Your goal: After reading the data below, copy out every line that contains the word "visit".

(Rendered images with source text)
----------

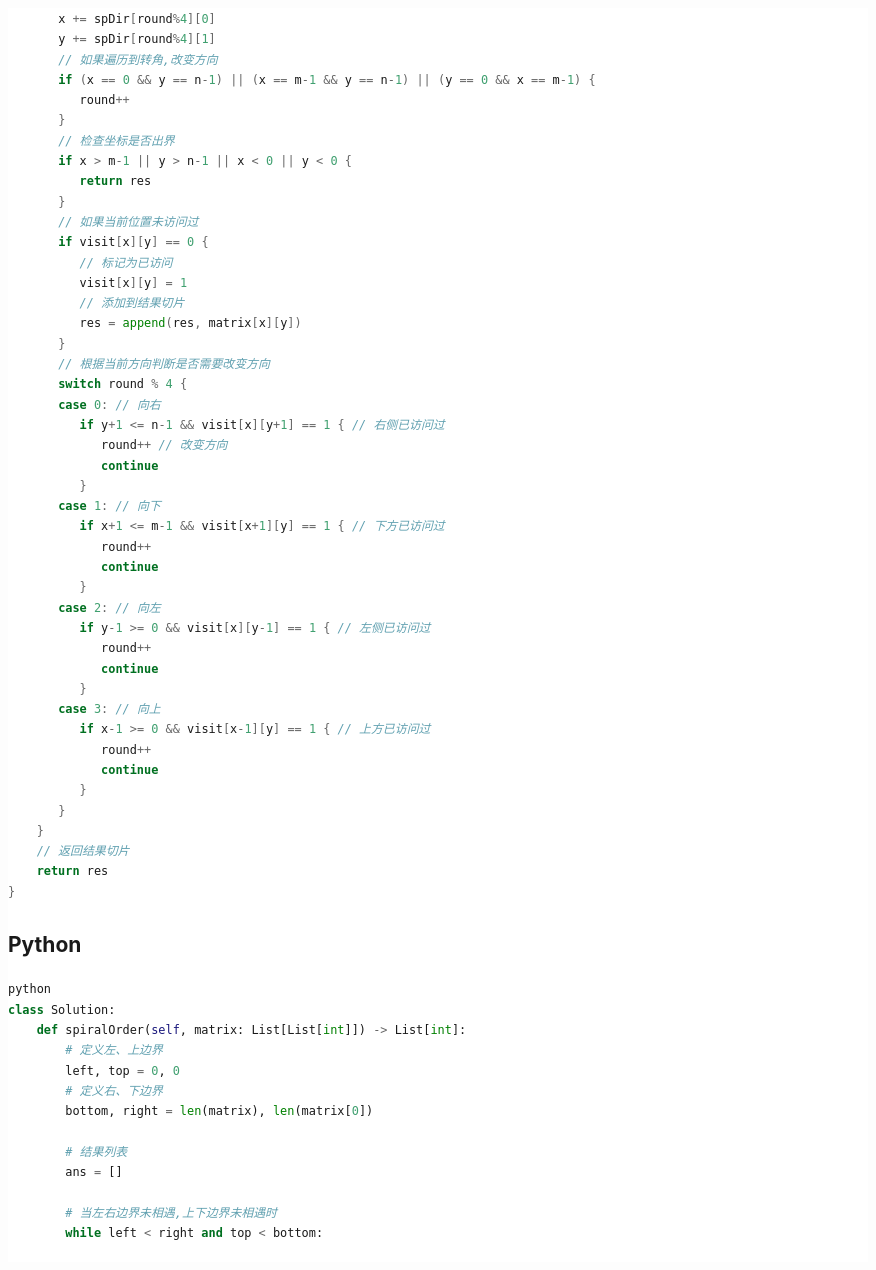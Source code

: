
 ```Go
       x += spDir[round%4][0] 
       y += spDir[round%4][1]
       // 如果遍历到转角,改变方向
       if (x == 0 && y == n-1) || (x == m-1 && y == n-1) || (y == 0 && x == m-1) {
          round++
       }
       // 检查坐标是否出界
       if x > m-1 || y > n-1 || x < 0 || y < 0 {
          return res
       }
       // 如果当前位置未访问过
       if visit[x][y] == 0 {
          // 标记为已访问
          visit[x][y] = 1
          // 添加到结果切片 
          res = append(res, matrix[x][y])
       }
       // 根据当前方向判断是否需要改变方向
       switch round % 4 {
       case 0: // 向右
          if y+1 <= n-1 && visit[x][y+1] == 1 { // 右侧已访问过
             round++ // 改变方向
             continue
          }
       case 1: // 向下
          if x+1 <= m-1 && visit[x+1][y] == 1 { // 下方已访问过
             round++
             continue
          } 
       case 2: // 向左
          if y-1 >= 0 && visit[x][y-1] == 1 { // 左侧已访问过
             round++
             continue
          }
       case 3: // 向上
          if x-1 >= 0 && visit[x-1][y] == 1 { // 上方已访问过
             round++
             continue
          }
       }
    }
    // 返回结果切片
    return res
}
```

## Python

```Python
python
class Solution:
    def spiralOrder(self, matrix: List[List[int]]) -> List[int]:
        # 定义左、上边界
        left, top = 0, 0 
        # 定义右、下边界  
        bottom, right = len(matrix), len(matrix[0])

        # 结果列表
        ans = []

        # 当左右边界未相遇,上下边界未相遇时
        while left < right and top < bottom:
            
```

----------

Response to the task:
       if visit[x][y] == 0 {
          visit[x][y] = 1
          if y+1 <= n-1 && visit[x][y+1] == 1 { // 右侧已访问过
          if x+1 <= m-1 && visit[x+1][y] == 1 { // 下方已访问过
          if y-1 >= 0 && visit[x][y-1] == 1 { // 左侧已访问过
          if x-1 >= 0 && visit[x-1][y] == 1 { // 上方已访问过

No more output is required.